Lessons In Sex Tape Making 101!


It had all the making to be great, good, even down right nasty. This what I don't understand about the stratusphere they call celebrities now adays. Back in my day it would have gone down this way. Picture it, Hollywood 1900's. Sex was easy to get long before internet. Drugs were better and lasted longer, rent control was in effect and people were alot less suspicious and privacy allowed most to get there Ho stroll on with a worry or care. So you have one slightly handsome bohunk (allegedly), that broad from Scream and Noxema comercials, with a pinch of one perky shamed former Miss Teen title holder. I love that title more than current Riegning Miss Teen USA, sounds kinda like Failed Child Actor becomes Big Time Drug Addict Ho Bag. Well I knows it cause I grows it. anyways. People are shocked at a video showing people covorting about in a hot tub smoking either a crack, weed insert current new street drug here. Anyhoo, so what was once the "Sex Tape" trend has been debunked by the "Naked Tape" contender.

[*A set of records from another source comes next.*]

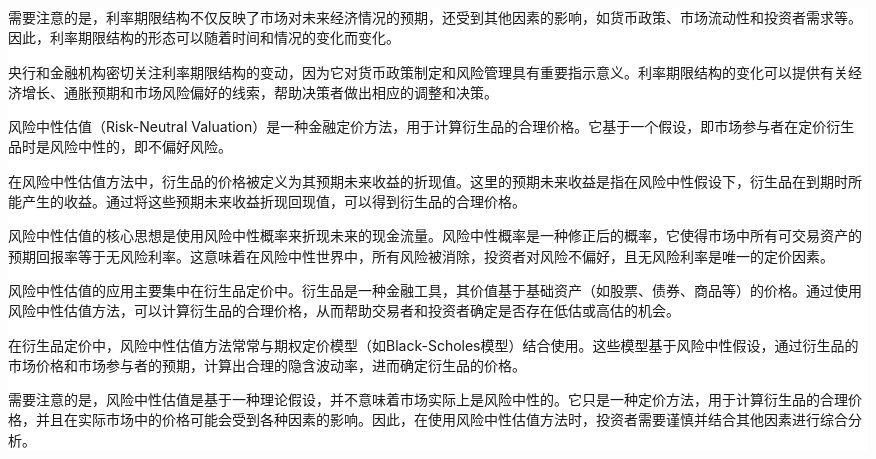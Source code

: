需要注意的是，利率期限结构不仅反映了市场对未来经济情况的预期，还受到其他因素的影响，如货币政策、市场流动性和投资者需求等。因此，利率期限结构的形态可以随着时间和情况的变化而变化。

央行和金融机构密切关注利率期限结构的变动，因为它对货币政策制定和风险管理具有重要指示意义。利率期限结构的变化可以提供有关经济增长、通胀预期和市场风险偏好的线索，帮助决策者做出相应的调整和决策。

风险中性估值（Risk-Neutral Valuation）是一种金融定价方法，用于计算衍生品的合理价格。它基于一个假设，即市场参与者在定价衍生品时是风险中性的，即不偏好风险。

在风险中性估值方法中，衍生品的价格被定义为其预期未来收益的折现值。这里的预期未来收益是指在风险中性假设下，衍生品在到期时所能产生的收益。通过将这些预期未来收益折现回现值，可以得到衍生品的合理价格。

风险中性估值的核心思想是使用风险中性概率来折现未来的现金流量。风险中性概率是一种修正后的概率，它使得市场中所有可交易资产的预期回报率等于无风险利率。这意味着在风险中性世界中，所有风险被消除，投资者对风险不偏好，且无风险利率是唯一的定价因素。

风险中性估值的应用主要集中在衍生品定价中。衍生品是一种金融工具，其价值基于基础资产（如股票、债券、商品等）的价格。通过使用风险中性估值方法，可以计算衍生品的合理价格，从而帮助交易者和投资者确定是否存在低估或高估的机会。

在衍生品定价中，风险中性估值方法常常与期权定价模型（如Black-Scholes模型）结合使用。这些模型基于风险中性假设，通过衍生品的市场价格和市场参与者的预期，计算出合理的隐含波动率，进而确定衍生品的价格。

需要注意的是，风险中性估值是基于一种理论假设，并不意味着市场实际上是风险中性的。它只是一种定价方法，用于计算衍生品的合理价格，并且在实际市场中的价格可能会受到各种因素的影响。因此，在使用风险中性估值方法时，投资者需要谨慎并结合其他因素进行综合分析。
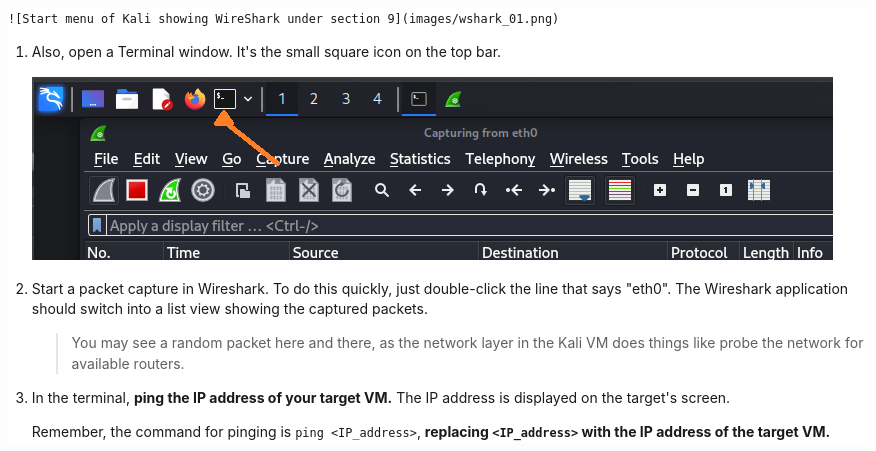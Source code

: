     ![Start menu of Kali showing WireShark under section 9](images/wshark_01.png)

1. Also, open a Terminal window. It's the small square icon on the top bar.

    ![Picture of the Terminal icon](images/wshark_02.png)

1. Start a packet capture in Wireshark. To do this quickly, just double-click the line that says "eth0". The Wireshark application should switch into a list view showing the captured packets.

    > You may see a random packet here and there, as the network layer in the Kali VM does things like probe the network for available routers. 

1. In the terminal, **ping the IP address of your target VM.** The IP address is displayed on the target's screen.

    Remember, the command for pinging is `ping <IP_address>`, **replacing `<IP_address>` with the IP address of the target VM.**

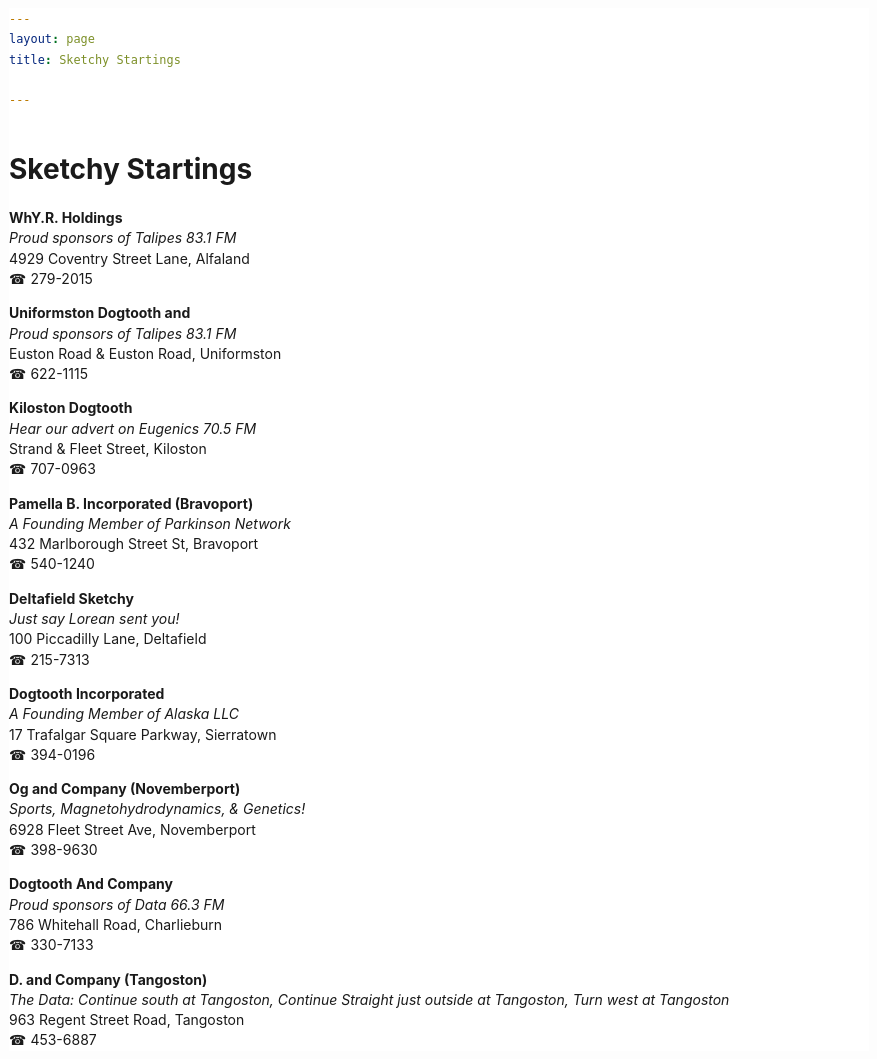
 ```yaml
---
layout: page 
title: Sketchy Startings

---
```



# Sketchy Startings


 **WhY.R. Holdings**  
_Proud sponsors of Talipes 83.1 FM_  
4929 Coventry Street Lane, Alfaland  
☎ 279-2015

**Uniformston Dogtooth and**  
_Proud sponsors of Talipes 83.1 FM_  
Euston Road & Euston Road, Uniformston  
☎ 622-1115

**Kiloston Dogtooth**  
_Hear our advert on Eugenics 70.5 FM_  
Strand & Fleet Street, Kiloston  
☎ 707-0963

**Pamella B. Incorporated (Bravoport)**  
_A Founding Member of Parkinson Network_  
432 Marlborough Street St, Bravoport  
☎ 540-1240

**Deltafield Sketchy**  
_Just say Lorean sent you!_  
100 Piccadilly Lane, Deltafield  
☎ 215-7313

**Dogtooth Incorporated**  
_A Founding Member of Alaska LLC_  
17 Trafalgar Square Parkway, Sierratown  
☎ 394-0196

**Og and Company (Novemberport)**  
_Sports, Magnetohydrodynamics, & Genetics!_  
6928 Fleet Street Ave, Novemberport  
☎ 398-9630

**Dogtooth And Company**  
_Proud sponsors of Data 66.3 FM_  
786 Whitehall Road, Charlieburn  
☎ 330-7133

**D. and Company (Tangoston)**  
_The Data: Continue south at Tangoston, Continue Straight just outside at Tangoston, Turn west at Tangoston_  
963 Regent Street Road, Tangoston  
☎ 453-6887
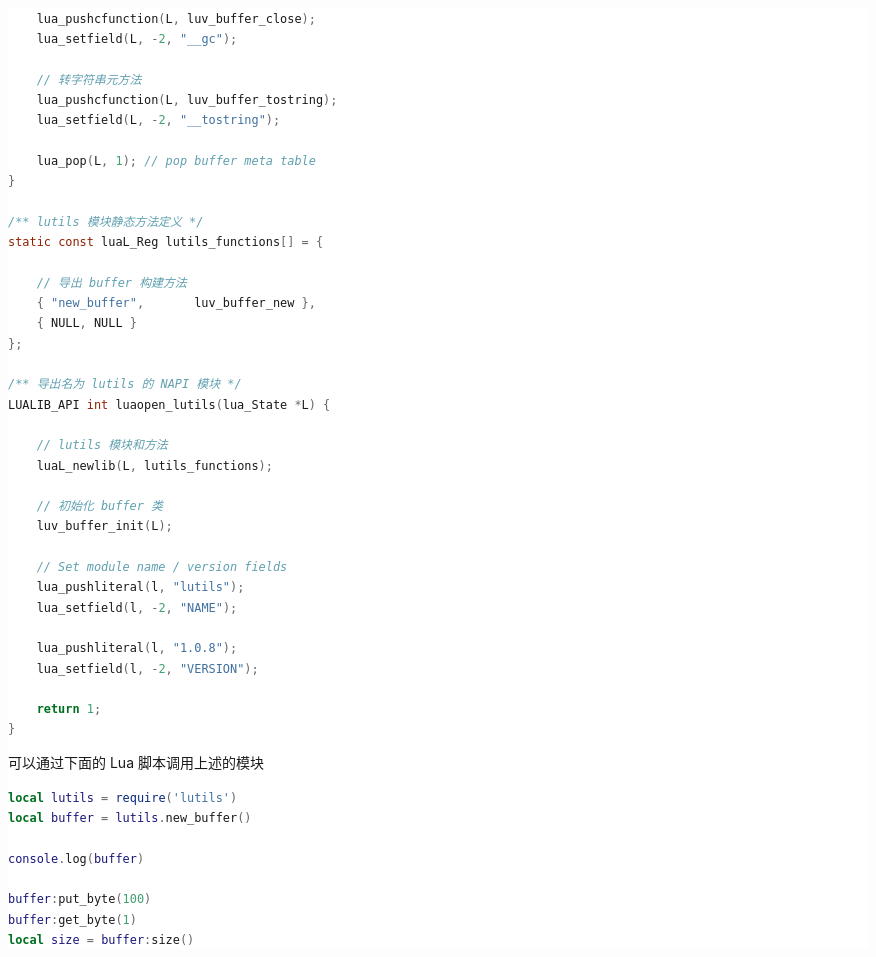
 ```c
	lua_pushcfunction(L, luv_buffer_close);
	lua_setfield(L, -2, "__gc");

    // 转字符串元方法
	lua_pushcfunction(L, luv_buffer_tostring);
	lua_setfield(L, -2, "__tostring");	

	lua_pop(L, 1); // pop buffer meta table
}

/** lutils 模块静态方法定义 */
static const luaL_Reg lutils_functions[] = {
 
    // 导出 buffer 构建方法
    { "new_buffer",       luv_buffer_new },
    { NULL, NULL }
};

/** 导出名为 lutils 的 NAPI 模块 */
LUALIB_API int luaopen_lutils(lua_State *L) {

    // lutils 模块和方法
    luaL_newlib(L, lutils_functions);

    // 初始化 buffer 类
    luv_buffer_init(L);

    // Set module name / version fields
    lua_pushliteral(l, "lutils");
    lua_setfield(l, -2, "NAME");

    lua_pushliteral(l, "1.0.8");
    lua_setfield(l, -2, "VERSION");

    return 1;
}

```

可以通过下面的 Lua 脚本调用上述的模块

```lua
local lutils = require('lutils')
local buffer = lutils.new_buffer()

console.log(buffer)

buffer:put_byte(100)
buffer:get_byte(1)
local size = buffer:size()

```
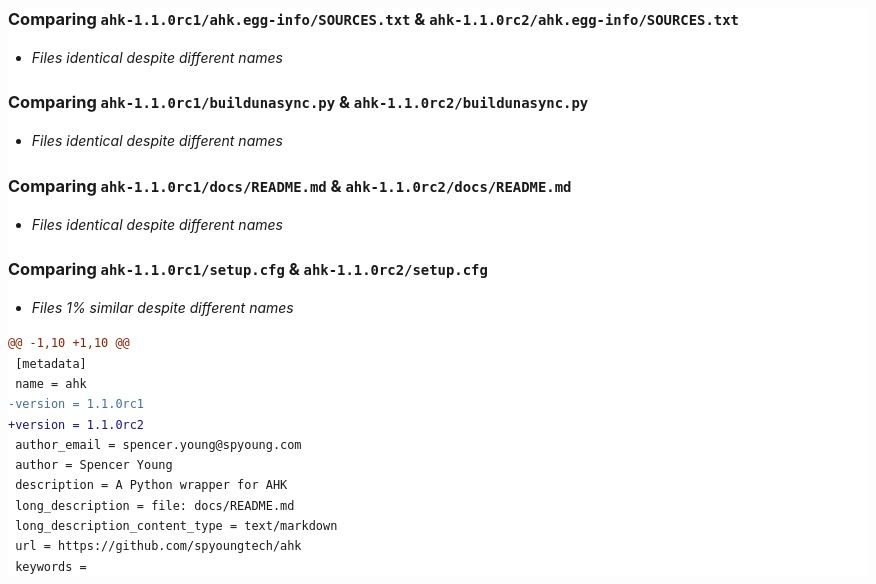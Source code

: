 ### Comparing `ahk-1.1.0rc1/ahk.egg-info/SOURCES.txt` & `ahk-1.1.0rc2/ahk.egg-info/SOURCES.txt`

 * *Files identical despite different names*

### Comparing `ahk-1.1.0rc1/buildunasync.py` & `ahk-1.1.0rc2/buildunasync.py`

 * *Files identical despite different names*

### Comparing `ahk-1.1.0rc1/docs/README.md` & `ahk-1.1.0rc2/docs/README.md`

 * *Files identical despite different names*

### Comparing `ahk-1.1.0rc1/setup.cfg` & `ahk-1.1.0rc2/setup.cfg`

 * *Files 1% similar despite different names*

```diff
@@ -1,10 +1,10 @@
 [metadata]
 name = ahk
-version = 1.1.0rc1
+version = 1.1.0rc2
 author_email = spencer.young@spyoung.com
 author = Spencer Young
 description = A Python wrapper for AHK
 long_description = file: docs/README.md
 long_description_content_type = text/markdown
 url = https://github.com/spyoungtech/ahk
 keywords =
```

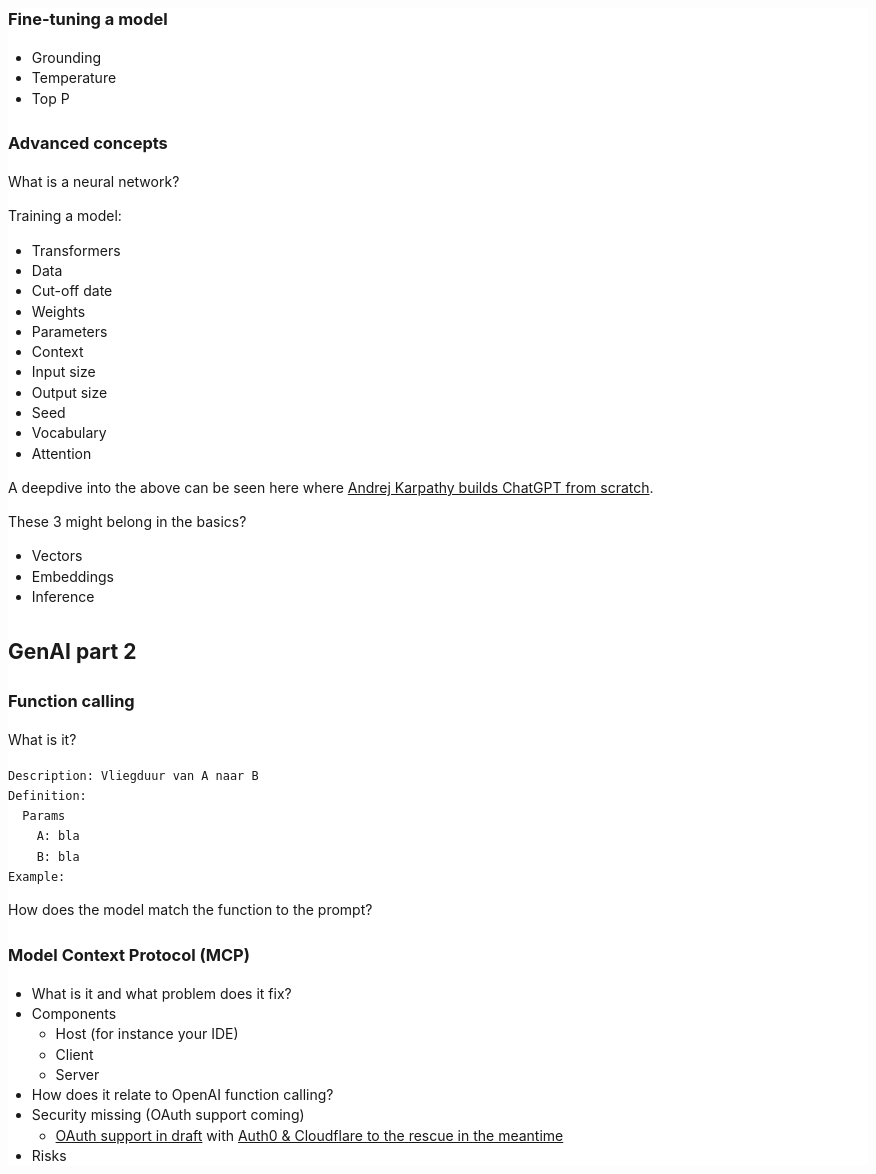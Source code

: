 ### Fine-tuning a model

- Grounding
- Temperature
- Top P

### Advanced concepts

What is a neural network?

Training a model:

- Transformers
- Data
- Cut-off date
- Weights
- Parameters
- Context
- Input size
- Output size
- Seed
- Vocabulary
- Attention

A deepdive into the above can be seen here where [Andrej Karpathy builds ChatGPT from scratch](https://www.youtube.com/watch?v=kCc8FmEb1nY).

These 3 might belong in the basics?

- Vectors
- Embeddings
- Inference

## GenAI part 2

### Function calling

What is it?

``` text
Description: Vliegduur van A naar B
Definition:
  Params
    A: bla
    B: bla
Example:
```

How does the model match the function to the prompt?

### Model Context Protocol (MCP)

- What is it and what problem does it fix?
- Components
  - Host (for instance your IDE)
  - Client
  - Server
- How does it relate to OpenAI function calling?
- Security missing (OAuth support coming)
  - [OAuth support in draft](https://modelcontextprotocol.io/specification/draft/basic/authorization) with [Auth0 & Cloudflare to the rescue in the meantime](https://auth0.com/blog/secure-and-deploy-remote-mcp-servers-with-auth0-and-cloudflare/)
- Risks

I call it the "This is nothing more than upwardly mobile white people having fun and doing a really shitty job of it, tape." Ok, I would look at footage of a woman blowing an Ardvark, and have. But this, come on! Where's he burned crack pipe lip kiss? Where is the lesbo lithe finger bang? No facial cum shots and snow ball, cream puff jizz swapping. Where's the "swallow my pipe you child killing, crack pipe smoking, lesbian loving slut" banter? Annabelle Chong getting banged by 251 (62 guys and one fired security guard), now that was a sex tape. Somewhere in the state of Texas there is a tape with my name on it. I am not ashamed, there I said it. I mean there were no animals involved nor children, satanic cults or even a circus act harmed in the making of my sex tape. Probably not so much as a sex tape really, more of a guy filming me and some other unfortunate soul caught doing it in a dark dank alley. I blame my alley cat slut gene, but most gay guys have that componant built into their make. This happened when I thougt it would be fun to take the train cross country and visit a friend whom was attending Texas A&M. But when I new the camera was on I gave a fucking performance of a lie time to make any zoologist proud.


So if your going to make a sex tape god damn it have sex.. These time they are a changing.. and with my alley cat ethics , I mean give ud some show. Peen and titties do not make a sex tape. Throw in a crack pipe and you got the makings of a potential sex tape, I would be all, "Give Me Something Ta Suck!'. As patience dwindles and audiences are asking for more things in this current climate of change and uncertainty, a hunger for more is bound to take precedence. For instance, third base isn't considered being felt up or touching a persons genitals, it's a blow job. In my case, second base. I have done some low end porn and s&m movies but the funny thing is I enjoyed doing them at the time and saw nothing wrong with it. So with a former title holder of some Miss Teen Wets Pants and the married couple I found all just anti climactic. I mean these people are paid to entertain us and even when the have sex there is no penetration, no cracked out stupor or even a big bag of weed. In Hollywood failure is just spitting distance from anyone and that makes it so much more entertaining when normal people watch famous people unravel. But to see somewhat famous people fucking, that's when the real entertainment and shame kick in. I mean jesus even Gene Simmons' sex tap had a a girl wearing a corset and flip flops while having sex. But that one still baffles me for style sense and purposes.



So there you have it a TV actor of a show I never watch or even really heard of, and Rebecca whom was good in Scream 564, and apparently pretty good at running over small children. Along with this, she has a panache for posing somewhat stupidly with a crack pipe more than just the once. And some dumb bitch whom got dethroned for posing for Playboy. And your by now aware of my it ain't a party till something broken, well ain't shit going on here but the motherfucking rent. I imagine if George Michale was watching this on his iphone, and fell asleep behind the wheel before butt fucking that other vehicle. Come on people get with the program... Sex tape means actual penetration, clitty litter smeared on your face all while looking like Nellie O'Hara bathed in Vodka. i will never understand these people of today.